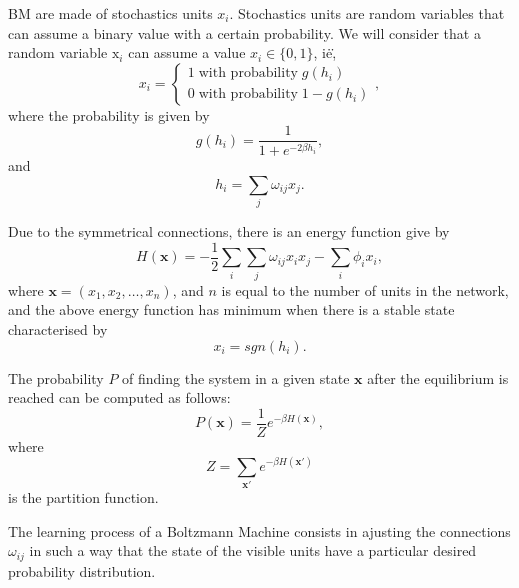 BM are made of stochastics units $x_{i}$.
Stochastics units are random variables that can assume a binary value with a certain probability. 
We will consider that a random variable $\mathrm{x}_{i}$ can assume a value $x_{i} \in \{0, 1\}$, i\. e\.,
\begin{equation}
  x_{i} =
    \begin{cases}
      1 \; \text{with probability} \; g(h_{i}) \\
      0 \; \text{with probability} \; 1 - g(h_{i})
    \end{cases},
  \label{eq:stochastic-unit-values}
\end{equation}
where the probability is given by
\begin{equation}
  g(h_{i}) = \frac{1}{1 + e^{-2 \beta h_{i}}},
  \label{eq:stochastic-unit-prob}
\end{equation}
and
\begin{equation}
  h_{i} = \sum_{j}\omega_{ij}x_{j}.
  \label{eq:stochastic-unit-input}
\end{equation}

Due to the symmetrical connections, there is an energy function give by
\begin{equation}
  H(\mathbf{x}) = - \frac{1}{2} \sum_{i} \sum_{j} \omega_{ij}x_{i}x_{j} - \sum_{i} \phi_{i}x_{i},
  \label{eq:eq4}
\end{equation}
where $\mathbf{x} = (x_{1}, x_{2}, \dots, x_{n})$, and $n$ is equal to the number of units in the network, and the above energy function has minimum when there is a stable state characterised by
\begin{equation}
  x_{i} = sgn(h_{i}).
  \label{eq:eq5}
\end{equation}

The probability $P$ of finding the system in a given state $\mathbf{x}$ after the equilibrium is reached can be computed as follows:
\begin{equation}
  P(\mathbf{x}) = \frac{1}{Z} e^{-\beta H(\mathbf{x})},
  \label{eq:eq6}
\end{equation}
where
\begin{equation}
  Z = \sum_{\mathbf{x}'} e^{-\beta H(\mathbf{x}')}
  \label{eq:eq7}
\end{equation}
is the partition function.

The learning process of a Boltzmann Machine consists in ajusting the connections $\omega_{ij}$ in such a way that the state of the visible units have a particular desired probability distribution.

============================================================

Show me every line in the data above that includes "where".

where the probability is given by
where $\mathbf{x} = (x_{1}, x_{2}, \dots, x_{n})$, and $n$ is equal to the number of units in the network, and the above energy function has minimum when there is a stable state characterised by
where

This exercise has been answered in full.